----- Available records

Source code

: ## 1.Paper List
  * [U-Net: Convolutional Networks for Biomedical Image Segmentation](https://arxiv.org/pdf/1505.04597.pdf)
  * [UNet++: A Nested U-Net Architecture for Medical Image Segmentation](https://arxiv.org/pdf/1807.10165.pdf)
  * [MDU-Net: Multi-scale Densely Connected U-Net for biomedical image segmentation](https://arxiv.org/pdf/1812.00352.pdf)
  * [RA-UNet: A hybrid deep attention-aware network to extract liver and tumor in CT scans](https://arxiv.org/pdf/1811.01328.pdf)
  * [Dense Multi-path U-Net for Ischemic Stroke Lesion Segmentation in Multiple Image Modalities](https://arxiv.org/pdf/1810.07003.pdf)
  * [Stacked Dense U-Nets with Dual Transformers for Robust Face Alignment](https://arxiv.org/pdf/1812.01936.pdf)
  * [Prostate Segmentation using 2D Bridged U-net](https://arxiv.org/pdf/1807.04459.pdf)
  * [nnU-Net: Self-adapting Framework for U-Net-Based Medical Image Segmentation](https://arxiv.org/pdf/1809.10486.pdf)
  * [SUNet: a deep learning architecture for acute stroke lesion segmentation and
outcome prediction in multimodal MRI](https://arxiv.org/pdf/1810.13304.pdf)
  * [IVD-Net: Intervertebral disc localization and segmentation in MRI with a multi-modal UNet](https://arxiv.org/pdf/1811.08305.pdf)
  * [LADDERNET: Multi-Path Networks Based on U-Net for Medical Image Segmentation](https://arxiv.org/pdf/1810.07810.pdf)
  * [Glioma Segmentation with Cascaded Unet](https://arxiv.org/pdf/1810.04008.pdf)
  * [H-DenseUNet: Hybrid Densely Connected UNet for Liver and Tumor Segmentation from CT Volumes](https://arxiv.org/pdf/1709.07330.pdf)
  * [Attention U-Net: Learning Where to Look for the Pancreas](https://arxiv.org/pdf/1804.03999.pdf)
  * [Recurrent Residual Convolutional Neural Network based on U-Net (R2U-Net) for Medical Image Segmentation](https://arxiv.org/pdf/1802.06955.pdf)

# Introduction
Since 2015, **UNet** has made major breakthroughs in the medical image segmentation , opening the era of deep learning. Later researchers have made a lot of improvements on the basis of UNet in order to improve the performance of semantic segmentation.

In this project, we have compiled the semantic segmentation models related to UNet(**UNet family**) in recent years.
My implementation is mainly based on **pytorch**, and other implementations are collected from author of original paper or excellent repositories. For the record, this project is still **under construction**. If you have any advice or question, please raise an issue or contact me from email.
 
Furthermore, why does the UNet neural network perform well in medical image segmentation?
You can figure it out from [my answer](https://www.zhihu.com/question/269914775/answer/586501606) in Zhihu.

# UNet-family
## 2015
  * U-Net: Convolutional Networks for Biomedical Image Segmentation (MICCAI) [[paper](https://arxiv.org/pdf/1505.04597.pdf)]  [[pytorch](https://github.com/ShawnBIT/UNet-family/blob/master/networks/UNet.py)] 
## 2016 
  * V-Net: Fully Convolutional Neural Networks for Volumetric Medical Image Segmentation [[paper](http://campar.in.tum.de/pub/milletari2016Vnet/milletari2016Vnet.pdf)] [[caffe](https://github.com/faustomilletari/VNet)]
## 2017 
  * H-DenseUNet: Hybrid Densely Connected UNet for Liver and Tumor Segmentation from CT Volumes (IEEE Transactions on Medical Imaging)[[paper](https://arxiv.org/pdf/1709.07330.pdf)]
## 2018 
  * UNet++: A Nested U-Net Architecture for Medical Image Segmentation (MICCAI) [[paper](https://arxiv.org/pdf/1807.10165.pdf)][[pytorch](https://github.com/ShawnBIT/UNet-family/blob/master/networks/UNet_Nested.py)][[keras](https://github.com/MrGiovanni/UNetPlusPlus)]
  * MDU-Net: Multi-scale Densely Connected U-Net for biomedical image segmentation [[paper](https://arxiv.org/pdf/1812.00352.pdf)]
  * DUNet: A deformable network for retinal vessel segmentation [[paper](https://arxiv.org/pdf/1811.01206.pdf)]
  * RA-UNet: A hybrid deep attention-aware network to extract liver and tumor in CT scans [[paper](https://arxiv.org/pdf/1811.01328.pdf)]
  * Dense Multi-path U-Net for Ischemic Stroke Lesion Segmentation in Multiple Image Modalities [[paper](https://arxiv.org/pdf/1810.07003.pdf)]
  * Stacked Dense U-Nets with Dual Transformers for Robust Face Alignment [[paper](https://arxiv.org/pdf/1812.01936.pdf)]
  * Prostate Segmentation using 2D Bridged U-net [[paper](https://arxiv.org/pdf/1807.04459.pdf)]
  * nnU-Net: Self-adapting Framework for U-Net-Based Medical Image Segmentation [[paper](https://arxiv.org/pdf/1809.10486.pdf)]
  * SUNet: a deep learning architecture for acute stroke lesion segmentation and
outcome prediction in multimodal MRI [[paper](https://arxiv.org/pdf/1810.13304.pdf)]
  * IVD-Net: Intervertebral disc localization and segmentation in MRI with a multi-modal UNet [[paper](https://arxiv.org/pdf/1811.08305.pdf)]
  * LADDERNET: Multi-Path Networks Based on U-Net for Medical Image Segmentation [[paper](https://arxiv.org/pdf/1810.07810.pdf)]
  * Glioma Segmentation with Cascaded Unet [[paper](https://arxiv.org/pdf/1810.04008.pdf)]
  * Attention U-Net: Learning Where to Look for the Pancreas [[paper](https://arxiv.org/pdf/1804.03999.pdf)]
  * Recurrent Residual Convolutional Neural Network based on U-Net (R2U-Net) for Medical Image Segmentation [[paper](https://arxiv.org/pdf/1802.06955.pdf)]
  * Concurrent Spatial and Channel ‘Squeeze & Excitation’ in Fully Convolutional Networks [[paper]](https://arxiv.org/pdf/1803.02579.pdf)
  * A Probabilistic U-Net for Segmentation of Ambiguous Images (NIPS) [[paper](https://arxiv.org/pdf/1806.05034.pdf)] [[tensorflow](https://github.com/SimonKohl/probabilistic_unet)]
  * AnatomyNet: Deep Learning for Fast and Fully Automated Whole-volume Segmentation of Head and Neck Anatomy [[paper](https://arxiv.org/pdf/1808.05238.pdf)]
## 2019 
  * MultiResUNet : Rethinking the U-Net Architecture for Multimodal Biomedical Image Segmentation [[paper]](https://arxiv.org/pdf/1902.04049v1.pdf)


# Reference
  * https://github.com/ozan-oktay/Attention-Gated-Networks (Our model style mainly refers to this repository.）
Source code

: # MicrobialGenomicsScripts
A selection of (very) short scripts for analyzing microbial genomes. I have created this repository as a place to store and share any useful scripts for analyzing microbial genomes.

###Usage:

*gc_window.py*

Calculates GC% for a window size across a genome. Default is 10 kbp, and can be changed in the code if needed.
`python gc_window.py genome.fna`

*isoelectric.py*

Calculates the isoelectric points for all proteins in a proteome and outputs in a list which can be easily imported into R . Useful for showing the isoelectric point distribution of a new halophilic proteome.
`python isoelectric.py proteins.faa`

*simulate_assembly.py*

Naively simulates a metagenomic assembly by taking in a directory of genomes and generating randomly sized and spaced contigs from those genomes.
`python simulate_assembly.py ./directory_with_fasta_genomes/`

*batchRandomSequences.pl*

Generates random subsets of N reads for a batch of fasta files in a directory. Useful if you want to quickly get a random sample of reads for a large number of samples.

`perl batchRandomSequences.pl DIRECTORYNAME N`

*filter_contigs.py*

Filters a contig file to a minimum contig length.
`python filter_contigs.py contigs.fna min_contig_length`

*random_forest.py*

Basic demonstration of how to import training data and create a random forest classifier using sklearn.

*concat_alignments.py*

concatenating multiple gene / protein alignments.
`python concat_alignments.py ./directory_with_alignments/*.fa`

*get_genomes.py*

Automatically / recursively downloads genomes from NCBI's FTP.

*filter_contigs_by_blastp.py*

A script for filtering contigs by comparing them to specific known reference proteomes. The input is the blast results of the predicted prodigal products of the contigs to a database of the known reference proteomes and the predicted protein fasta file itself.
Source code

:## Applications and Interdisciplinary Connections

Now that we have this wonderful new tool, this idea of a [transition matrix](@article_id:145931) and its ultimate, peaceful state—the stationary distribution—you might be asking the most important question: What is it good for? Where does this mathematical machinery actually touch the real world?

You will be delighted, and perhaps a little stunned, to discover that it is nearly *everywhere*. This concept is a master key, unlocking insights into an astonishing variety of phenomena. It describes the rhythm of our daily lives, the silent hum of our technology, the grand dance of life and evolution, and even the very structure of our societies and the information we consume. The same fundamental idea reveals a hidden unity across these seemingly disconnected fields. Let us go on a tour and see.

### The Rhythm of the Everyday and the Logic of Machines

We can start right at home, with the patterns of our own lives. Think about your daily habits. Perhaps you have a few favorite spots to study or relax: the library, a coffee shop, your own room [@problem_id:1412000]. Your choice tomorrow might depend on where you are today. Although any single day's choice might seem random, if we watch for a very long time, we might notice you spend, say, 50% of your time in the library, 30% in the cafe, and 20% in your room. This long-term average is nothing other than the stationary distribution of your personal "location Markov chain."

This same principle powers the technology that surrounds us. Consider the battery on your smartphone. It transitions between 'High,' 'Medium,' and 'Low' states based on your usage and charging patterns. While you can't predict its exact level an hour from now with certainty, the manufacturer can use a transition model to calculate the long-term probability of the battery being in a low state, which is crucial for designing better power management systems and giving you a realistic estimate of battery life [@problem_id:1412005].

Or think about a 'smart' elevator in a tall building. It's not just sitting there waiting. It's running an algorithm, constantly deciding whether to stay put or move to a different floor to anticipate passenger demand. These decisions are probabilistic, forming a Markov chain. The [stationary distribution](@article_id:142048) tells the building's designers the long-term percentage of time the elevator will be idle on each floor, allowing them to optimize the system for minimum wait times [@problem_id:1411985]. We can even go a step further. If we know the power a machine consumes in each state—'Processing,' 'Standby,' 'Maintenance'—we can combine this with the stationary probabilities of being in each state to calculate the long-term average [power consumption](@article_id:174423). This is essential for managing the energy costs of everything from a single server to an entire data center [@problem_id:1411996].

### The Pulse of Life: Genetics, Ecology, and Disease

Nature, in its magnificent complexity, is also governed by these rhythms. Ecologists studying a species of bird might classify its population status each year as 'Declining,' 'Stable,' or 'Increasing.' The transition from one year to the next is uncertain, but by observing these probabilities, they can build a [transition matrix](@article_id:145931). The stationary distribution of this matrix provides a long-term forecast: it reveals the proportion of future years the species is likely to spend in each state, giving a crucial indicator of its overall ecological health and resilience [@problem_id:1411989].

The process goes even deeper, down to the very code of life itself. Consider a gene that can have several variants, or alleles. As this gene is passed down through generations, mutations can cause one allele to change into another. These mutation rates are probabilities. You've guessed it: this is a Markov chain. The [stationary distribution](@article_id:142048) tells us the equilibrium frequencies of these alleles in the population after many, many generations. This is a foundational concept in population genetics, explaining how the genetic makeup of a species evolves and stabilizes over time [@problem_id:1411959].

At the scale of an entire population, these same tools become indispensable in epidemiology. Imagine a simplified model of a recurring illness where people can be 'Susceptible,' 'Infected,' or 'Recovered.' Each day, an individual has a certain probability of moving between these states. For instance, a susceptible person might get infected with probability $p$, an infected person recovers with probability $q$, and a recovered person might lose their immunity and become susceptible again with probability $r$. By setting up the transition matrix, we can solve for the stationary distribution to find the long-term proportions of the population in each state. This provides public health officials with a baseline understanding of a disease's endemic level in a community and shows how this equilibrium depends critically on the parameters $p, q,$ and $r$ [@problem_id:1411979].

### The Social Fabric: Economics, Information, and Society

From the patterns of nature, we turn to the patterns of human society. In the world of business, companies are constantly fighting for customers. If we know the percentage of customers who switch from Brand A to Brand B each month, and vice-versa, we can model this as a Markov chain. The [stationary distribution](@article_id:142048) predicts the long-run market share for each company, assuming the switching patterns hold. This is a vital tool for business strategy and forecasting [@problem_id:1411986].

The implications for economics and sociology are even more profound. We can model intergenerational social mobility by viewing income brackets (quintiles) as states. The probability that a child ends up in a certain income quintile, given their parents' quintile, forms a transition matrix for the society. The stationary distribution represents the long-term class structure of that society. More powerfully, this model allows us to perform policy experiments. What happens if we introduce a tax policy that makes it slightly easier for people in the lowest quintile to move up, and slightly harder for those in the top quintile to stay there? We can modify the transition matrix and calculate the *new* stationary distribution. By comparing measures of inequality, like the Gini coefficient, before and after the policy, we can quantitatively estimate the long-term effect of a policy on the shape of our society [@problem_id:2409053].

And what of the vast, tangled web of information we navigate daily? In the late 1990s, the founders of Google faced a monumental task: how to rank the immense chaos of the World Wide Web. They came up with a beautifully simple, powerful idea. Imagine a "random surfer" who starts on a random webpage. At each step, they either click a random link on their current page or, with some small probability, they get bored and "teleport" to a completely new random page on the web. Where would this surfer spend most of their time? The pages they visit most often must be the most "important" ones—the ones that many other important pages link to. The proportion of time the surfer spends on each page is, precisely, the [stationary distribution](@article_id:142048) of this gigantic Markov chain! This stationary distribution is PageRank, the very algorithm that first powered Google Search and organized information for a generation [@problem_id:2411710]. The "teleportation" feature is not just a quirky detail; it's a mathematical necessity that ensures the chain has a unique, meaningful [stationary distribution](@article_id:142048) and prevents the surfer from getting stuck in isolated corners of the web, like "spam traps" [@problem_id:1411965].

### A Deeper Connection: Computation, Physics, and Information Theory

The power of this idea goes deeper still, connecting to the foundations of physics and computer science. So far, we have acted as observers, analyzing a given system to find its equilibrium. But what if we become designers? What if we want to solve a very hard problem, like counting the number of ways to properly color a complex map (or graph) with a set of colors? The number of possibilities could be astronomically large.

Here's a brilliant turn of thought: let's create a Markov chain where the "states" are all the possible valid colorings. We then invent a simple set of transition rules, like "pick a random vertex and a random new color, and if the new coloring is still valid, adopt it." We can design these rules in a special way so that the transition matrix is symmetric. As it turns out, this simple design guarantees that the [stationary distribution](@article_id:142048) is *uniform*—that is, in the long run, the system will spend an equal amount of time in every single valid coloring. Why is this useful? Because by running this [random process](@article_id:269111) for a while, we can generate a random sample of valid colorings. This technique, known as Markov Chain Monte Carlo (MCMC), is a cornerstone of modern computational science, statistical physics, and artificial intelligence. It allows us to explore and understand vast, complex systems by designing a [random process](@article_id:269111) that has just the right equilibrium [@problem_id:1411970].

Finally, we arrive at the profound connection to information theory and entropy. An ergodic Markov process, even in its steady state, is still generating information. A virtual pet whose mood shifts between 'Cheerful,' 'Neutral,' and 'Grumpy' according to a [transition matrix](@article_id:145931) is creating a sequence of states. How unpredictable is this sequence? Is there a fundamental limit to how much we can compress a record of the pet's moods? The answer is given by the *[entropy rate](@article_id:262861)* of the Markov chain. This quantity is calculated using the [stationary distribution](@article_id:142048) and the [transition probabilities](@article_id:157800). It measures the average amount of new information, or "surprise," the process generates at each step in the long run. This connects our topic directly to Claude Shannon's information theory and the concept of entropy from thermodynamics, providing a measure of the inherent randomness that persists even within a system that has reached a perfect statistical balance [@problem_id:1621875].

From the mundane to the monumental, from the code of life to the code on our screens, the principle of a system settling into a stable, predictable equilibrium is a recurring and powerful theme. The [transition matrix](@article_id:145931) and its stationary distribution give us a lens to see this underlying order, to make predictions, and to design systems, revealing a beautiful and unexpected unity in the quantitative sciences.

----------

__About this task__: Would you filter the records and copy out each line containing "analyzing"?

__Response__:
A selection of (very) short scripts for analyzing microbial genomes. I have created this repository as a place to store and share any useful scripts for analyzing microbial genomes.
The power of this idea goes deeper still, connecting to the foundations of physics and computer science. So far, we have acted as observers, analyzing a given system to find its equilibrium. But what if we become designers? What if we want to solve a very hard problem, like counting the number of ways to properly color a complex map (or graph) with a set of colors? The number of possibilities could be astronomically large.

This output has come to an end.